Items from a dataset
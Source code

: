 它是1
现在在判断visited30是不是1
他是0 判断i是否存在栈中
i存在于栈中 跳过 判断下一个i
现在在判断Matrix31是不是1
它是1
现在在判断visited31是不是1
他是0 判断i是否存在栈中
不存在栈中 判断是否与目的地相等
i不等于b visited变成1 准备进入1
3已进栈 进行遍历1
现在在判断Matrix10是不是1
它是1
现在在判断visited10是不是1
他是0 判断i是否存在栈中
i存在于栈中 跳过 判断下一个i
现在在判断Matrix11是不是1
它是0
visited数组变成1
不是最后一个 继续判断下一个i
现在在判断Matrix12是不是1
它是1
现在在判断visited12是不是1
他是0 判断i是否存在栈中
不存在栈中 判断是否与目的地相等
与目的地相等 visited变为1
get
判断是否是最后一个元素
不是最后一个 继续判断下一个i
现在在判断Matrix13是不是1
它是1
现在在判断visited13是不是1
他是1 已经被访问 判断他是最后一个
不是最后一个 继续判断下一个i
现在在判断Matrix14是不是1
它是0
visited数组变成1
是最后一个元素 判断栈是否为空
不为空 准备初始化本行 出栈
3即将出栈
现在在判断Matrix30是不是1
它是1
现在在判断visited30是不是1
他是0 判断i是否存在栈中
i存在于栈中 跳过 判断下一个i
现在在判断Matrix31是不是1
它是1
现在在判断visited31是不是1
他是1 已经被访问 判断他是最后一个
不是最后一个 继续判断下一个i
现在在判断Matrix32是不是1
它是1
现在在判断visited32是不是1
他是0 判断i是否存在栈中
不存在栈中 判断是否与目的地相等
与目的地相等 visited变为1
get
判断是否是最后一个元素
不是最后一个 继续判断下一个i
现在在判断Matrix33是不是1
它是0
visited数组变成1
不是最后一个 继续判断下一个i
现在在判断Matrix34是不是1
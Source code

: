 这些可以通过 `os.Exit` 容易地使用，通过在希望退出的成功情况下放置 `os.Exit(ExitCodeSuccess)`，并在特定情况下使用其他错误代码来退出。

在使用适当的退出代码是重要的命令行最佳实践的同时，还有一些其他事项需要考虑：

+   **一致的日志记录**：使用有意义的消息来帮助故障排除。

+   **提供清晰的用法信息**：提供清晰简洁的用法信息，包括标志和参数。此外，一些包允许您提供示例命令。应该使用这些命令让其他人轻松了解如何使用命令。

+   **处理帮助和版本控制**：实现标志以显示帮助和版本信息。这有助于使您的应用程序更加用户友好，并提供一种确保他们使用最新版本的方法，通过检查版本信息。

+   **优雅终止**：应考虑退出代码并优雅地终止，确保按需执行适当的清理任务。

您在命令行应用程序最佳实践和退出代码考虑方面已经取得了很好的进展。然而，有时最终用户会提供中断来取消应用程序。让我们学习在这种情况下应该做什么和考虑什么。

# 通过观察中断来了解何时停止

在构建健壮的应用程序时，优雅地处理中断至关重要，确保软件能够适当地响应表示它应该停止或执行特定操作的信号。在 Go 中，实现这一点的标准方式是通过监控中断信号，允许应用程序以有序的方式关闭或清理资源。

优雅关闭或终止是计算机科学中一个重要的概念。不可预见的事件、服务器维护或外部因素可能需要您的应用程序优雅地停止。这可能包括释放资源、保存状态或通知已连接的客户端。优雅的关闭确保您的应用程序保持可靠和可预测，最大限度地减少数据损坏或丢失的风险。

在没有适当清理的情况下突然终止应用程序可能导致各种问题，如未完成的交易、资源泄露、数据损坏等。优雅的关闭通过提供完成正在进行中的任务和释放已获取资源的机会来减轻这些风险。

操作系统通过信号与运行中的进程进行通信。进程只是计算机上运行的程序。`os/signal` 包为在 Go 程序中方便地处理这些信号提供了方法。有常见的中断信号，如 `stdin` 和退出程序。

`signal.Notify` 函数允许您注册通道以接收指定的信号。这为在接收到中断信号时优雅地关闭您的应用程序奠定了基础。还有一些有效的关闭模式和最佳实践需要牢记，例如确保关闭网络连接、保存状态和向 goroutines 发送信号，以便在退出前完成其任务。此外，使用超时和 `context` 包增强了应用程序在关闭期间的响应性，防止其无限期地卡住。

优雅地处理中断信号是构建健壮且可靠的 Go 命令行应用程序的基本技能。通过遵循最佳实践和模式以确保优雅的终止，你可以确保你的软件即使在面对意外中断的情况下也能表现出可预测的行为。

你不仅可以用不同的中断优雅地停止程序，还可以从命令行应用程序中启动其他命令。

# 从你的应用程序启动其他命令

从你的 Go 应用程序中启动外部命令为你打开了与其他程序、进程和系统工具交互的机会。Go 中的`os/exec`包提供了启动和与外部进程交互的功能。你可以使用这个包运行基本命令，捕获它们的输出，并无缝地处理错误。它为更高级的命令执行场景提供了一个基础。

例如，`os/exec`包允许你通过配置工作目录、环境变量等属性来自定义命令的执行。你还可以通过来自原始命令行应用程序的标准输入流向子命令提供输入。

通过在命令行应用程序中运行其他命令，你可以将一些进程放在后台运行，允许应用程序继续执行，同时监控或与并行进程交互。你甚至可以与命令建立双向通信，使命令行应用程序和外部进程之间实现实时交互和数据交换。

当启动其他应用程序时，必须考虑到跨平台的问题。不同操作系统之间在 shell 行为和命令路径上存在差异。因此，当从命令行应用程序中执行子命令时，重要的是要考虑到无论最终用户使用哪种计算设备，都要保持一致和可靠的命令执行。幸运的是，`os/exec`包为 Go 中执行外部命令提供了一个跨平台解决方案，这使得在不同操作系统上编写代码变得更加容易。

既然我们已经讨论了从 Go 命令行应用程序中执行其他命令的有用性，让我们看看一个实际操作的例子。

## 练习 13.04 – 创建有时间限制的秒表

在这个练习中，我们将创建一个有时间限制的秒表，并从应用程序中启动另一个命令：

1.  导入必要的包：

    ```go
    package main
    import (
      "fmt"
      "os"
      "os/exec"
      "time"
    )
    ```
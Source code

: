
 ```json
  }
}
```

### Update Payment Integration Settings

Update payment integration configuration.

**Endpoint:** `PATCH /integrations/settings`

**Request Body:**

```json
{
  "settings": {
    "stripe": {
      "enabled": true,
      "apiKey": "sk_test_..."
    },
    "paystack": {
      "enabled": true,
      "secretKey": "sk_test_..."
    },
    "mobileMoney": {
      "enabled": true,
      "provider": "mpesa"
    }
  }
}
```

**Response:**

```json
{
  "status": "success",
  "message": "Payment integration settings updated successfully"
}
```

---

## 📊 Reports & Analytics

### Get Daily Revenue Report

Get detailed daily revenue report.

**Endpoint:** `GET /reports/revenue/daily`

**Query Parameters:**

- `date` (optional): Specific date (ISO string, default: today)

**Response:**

What to produce: Look at the entries above. Then set all of them down again exactly.

Answer:
Source code

: 它是1
现在在判断visited30是不是1
他是0 判断i是否存在栈中
i存在于栈中 跳过 判断下一个i
现在在判断Matrix31是不是1
它是1
现在在判断visited31是不是1
他是0 判断i是否存在栈中
不存在栈中 判断是否与目的地相等
i不等于b visited变成1 准备进入1
3已进栈 进行遍历1
现在在判断Matrix10是不是1
它是1
现在在判断visited10是不是1
他是0 判断i是否存在栈中
i存在于栈中 跳过 判断下一个i
现在在判断Matrix11是不是1
它是0
visited数组变成1
不是最后一个 继续判断下一个i
现在在判断Matrix12是不是1
它是1
现在在判断visited12是不是1
他是0 判断i是否存在栈中
不存在栈中 判断是否与目的地相等
与目的地相等 visited变为1
get
判断是否是最后一个元素
不是最后一个 继续判断下一个i
现在在判断Matrix13是不是1
它是1
现在在判断visited13是不是1
他是1 已经被访问 判断他是最后一个
不是最后一个 继续判断下一个i
现在在判断Matrix14是不是1
它是0
visited数组变成1
是最后一个元素 判断栈是否为空
不为空 准备初始化本行 出栈
3即将出栈
现在在判断Matrix30是不是1
它是1
现在在判断visited30是不是1
他是0 判断i是否存在栈中
i存在于栈中 跳过 判断下一个i
现在在判断Matrix31是不是1
它是1
现在在判断visited31是不是1
他是1 已经被访问 判断他是最后一个
不是最后一个 继续判断下一个i
现在在判断Matrix32是不是1
它是1
现在在判断visited32是不是1
他是0 判断i是否存在栈中
不存在栈中 判断是否与目的地相等
与目的地相等 visited变为1
get
判断是否是最后一个元素
不是最后一个 继续判断下一个i
现在在判断Matrix33是不是1
它是0
visited数组变成1
不是最后一个 继续判断下一个i
现在在判断Matrix34是不是1
Source code

: 这些可以通过 `os.Exit` 容易地使用，通过在希望退出的成功情况下放置 `os.Exit(ExitCodeSuccess)`，并在特定情况下使用其他错误代码来退出。

在使用适当的退出代码是重要的命令行最佳实践的同时，还有一些其他事项需要考虑：

+   **一致的日志记录**：使用有意义的消息来帮助故障排除。

+   **提供清晰的用法信息**：提供清晰简洁的用法信息，包括标志和参数。此外，一些包允许您提供示例命令。应该使用这些命令让其他人轻松了解如何使用命令。

+   **处理帮助和版本控制**：实现标志以显示帮助和版本信息。这有助于使您的应用程序更加用户友好，并提供一种确保他们使用最新版本的方法，通过检查版本信息。

+   **优雅终止**：应考虑退出代码并优雅地终止，确保按需执行适当的清理任务。

您在命令行应用程序最佳实践和退出代码考虑方面已经取得了很好的进展。然而，有时最终用户会提供中断来取消应用程序。让我们学习在这种情况下应该做什么和考虑什么。

# 通过观察中断来了解何时停止

在构建健壮的应用程序时，优雅地处理中断至关重要，确保软件能够适当地响应表示它应该停止或执行特定操作的信号。在 Go 中，实现这一点的标准方式是通过监控中断信号，允许应用程序以有序的方式关闭或清理资源。

优雅关闭或终止是计算机科学中一个重要的概念。不可预见的事件、服务器维护或外部因素可能需要您的应用程序优雅地停止。这可能包括释放资源、保存状态或通知已连接的客户端。优雅的关闭确保您的应用程序保持可靠和可预测，最大限度地减少数据损坏或丢失的风险。

在没有适当清理的情况下突然终止应用程序可能导致各种问题，如未完成的交易、资源泄露、数据损坏等。优雅的关闭通过提供完成正在进行中的任务和释放已获取资源的机会来减轻这些风险。

操作系统通过信号与运行中的进程进行通信。进程只是计算机上运行的程序。`os/signal` 包为在 Go 程序中方便地处理这些信号提供了方法。有常见的中断信号，如 `stdin` 和退出程序。

`signal.Notify` 函数允许您注册通道以接收指定的信号。这为在接收到中断信号时优雅地关闭您的应用程序奠定了基础。还有一些有效的关闭模式和最佳实践需要牢记，例如确保关闭网络连接、保存状态和向 goroutines 发送信号，以便在退出前完成其任务。此外，使用超时和 `context` 包增强了应用程序在关闭期间的响应性，防止其无限期地卡住。

优雅地处理中断信号是构建健壮且可靠的 Go 命令行应用程序的基本技能。通过遵循最佳实践和模式以确保优雅的终止，你可以确保你的软件即使在面对意外中断的情况下也能表现出可预测的行为。

你不仅可以用不同的中断优雅地停止程序，还可以从命令行应用程序中启动其他命令。

# 从你的应用程序启动其他命令

从你的 Go 应用程序中启动外部命令为你打开了与其他程序、进程和系统工具交互的机会。Go 中的`os/exec`包提供了启动和与外部进程交互的功能。你可以使用这个包运行基本命令，捕获它们的输出，并无缝地处理错误。它为更高级的命令执行场景提供了一个基础。

例如，`os/exec`包允许你通过配置工作目录、环境变量等属性来自定义命令的执行。你还可以通过来自原始命令行应用程序的标准输入流向子命令提供输入。

通过在命令行应用程序中运行其他命令，你可以将一些进程放在后台运行，允许应用程序继续执行，同时监控或与并行进程交互。你甚至可以与命令建立双向通信，使命令行应用程序和外部进程之间实现实时交互和数据交换。

当启动其他应用程序时，必须考虑到跨平台的问题。不同操作系统之间在 shell 行为和命令路径上存在差异。因此，当从命令行应用程序中执行子命令时，重要的是要考虑到无论最终用户使用哪种计算设备，都要保持一致和可靠的命令执行。幸运的是，`os/exec`包为 Go 中执行外部命令提供了一个跨平台解决方案，这使得在不同操作系统上编写代码变得更加容易。

既然我们已经讨论了从 Go 命令行应用程序中执行其他命令的有用性，让我们看看一个实际操作的例子。

## 练习 13.04 – 创建有时间限制的秒表

在这个练习中，我们将创建一个有时间限制的秒表，并从应用程序中启动另一个命令：

1.  导入必要的包：

    ```go
    package main
    import (
      "fmt"
      "os"
      "os/exec"
      "time"
    )
    ```
Source code

:
 ```json
  }
}
```

### Update Payment Integration Settings

Update payment integration configuration.

**Endpoint:** `PATCH /integrations/settings`

**Request Body:**

```json
{
  "settings": {
    "stripe": {
      "enabled": true,
      "apiKey": "sk_test_..."
    },
    "paystack": {
      "enabled": true,
      "secretKey": "sk_test_..."
    },
    "mobileMoney": {
      "enabled": true,
      "provider": "mpesa"
    }
  }
}
```

**Response:**

```json
{
  "status": "success",
  "message": "Payment integration settings updated successfully"
}
```

---

## 📊 Reports & Analytics

### Get Daily Revenue Report

Get detailed daily revenue report.

**Endpoint:** `GET /reports/revenue/daily`

**Query Parameters:**

- `date` (optional): Specific date (ISO string, default: today)

**Response:**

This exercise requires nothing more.